### PROBLEM DESCRIPTION
Nothing but the lines from the start of the data through the line with "A \Rightarrow B &" should appear in the answer, each retyped exactly, and pictures should not.

### PROVIDED DATA
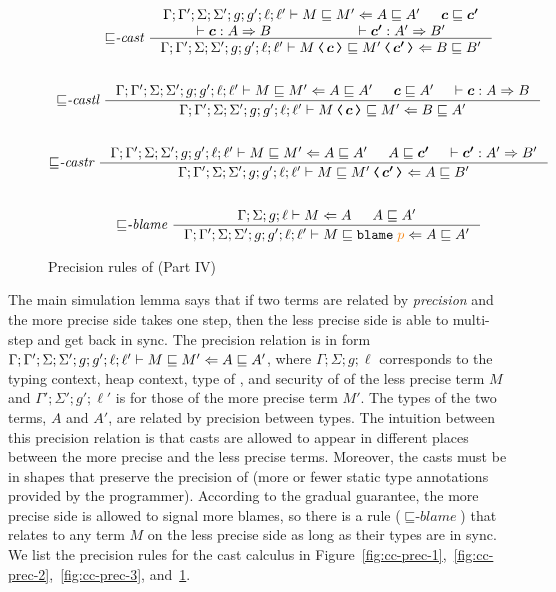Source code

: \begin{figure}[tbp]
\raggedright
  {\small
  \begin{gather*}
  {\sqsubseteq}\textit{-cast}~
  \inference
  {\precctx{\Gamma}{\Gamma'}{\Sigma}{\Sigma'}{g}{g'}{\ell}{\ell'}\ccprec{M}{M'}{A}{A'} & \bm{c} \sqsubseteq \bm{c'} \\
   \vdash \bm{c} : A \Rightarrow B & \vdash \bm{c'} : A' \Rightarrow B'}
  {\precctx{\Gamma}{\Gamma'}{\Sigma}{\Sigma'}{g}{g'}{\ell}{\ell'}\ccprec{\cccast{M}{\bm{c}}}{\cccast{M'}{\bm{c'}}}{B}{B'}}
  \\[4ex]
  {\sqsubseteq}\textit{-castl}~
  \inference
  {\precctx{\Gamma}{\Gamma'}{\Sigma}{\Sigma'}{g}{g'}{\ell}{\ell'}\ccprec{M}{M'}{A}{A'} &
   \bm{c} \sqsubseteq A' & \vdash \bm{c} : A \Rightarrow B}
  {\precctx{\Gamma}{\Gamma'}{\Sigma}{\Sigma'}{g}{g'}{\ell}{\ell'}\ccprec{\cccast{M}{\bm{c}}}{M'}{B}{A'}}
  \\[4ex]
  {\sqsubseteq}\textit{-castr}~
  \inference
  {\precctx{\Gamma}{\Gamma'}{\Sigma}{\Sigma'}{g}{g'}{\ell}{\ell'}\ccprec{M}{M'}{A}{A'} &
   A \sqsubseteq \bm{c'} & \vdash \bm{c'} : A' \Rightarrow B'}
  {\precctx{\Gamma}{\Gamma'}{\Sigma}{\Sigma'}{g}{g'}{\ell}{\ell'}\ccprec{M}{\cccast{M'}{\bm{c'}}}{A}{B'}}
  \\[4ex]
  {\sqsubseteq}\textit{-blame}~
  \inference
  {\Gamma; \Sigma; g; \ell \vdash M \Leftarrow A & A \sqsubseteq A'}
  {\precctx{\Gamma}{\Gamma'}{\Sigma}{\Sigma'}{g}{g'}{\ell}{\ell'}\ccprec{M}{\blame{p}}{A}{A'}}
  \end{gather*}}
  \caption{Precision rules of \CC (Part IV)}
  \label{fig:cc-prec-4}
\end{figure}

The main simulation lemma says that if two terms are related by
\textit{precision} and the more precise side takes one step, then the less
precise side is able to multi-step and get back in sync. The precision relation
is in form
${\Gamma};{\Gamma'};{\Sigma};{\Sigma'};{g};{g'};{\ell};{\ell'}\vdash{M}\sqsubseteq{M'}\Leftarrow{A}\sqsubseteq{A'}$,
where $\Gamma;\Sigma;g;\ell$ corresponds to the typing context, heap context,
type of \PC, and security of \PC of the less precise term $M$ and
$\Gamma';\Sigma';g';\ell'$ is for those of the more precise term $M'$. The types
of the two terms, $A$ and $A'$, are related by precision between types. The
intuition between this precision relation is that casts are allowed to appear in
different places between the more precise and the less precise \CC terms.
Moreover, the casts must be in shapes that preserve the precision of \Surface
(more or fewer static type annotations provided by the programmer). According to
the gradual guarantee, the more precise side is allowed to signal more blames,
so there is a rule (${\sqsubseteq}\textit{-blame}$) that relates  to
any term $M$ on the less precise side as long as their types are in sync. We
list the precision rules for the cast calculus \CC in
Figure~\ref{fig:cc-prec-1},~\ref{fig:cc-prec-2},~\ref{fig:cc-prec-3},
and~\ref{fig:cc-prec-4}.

### RESULT OF THE EXERCISE
Source code

: \begin{figure}[tbp]
\raggedright
  {\small
  \begin{gather*}
  {\sqsubseteq}\textit{-cast}~
  \inference
  {\precctx{\Gamma}{\Gamma'}{\Sigma}{\Sigma'}{g}{g'}{\ell}{\ell'}\ccprec{M}{M'}{A}{A'} & \bm{c} \sqsubseteq \bm{c'} \\
   \vdash \bm{c} : A \Rightarrow B & \vdash \bm{c'} : A' \Rightarrow B'}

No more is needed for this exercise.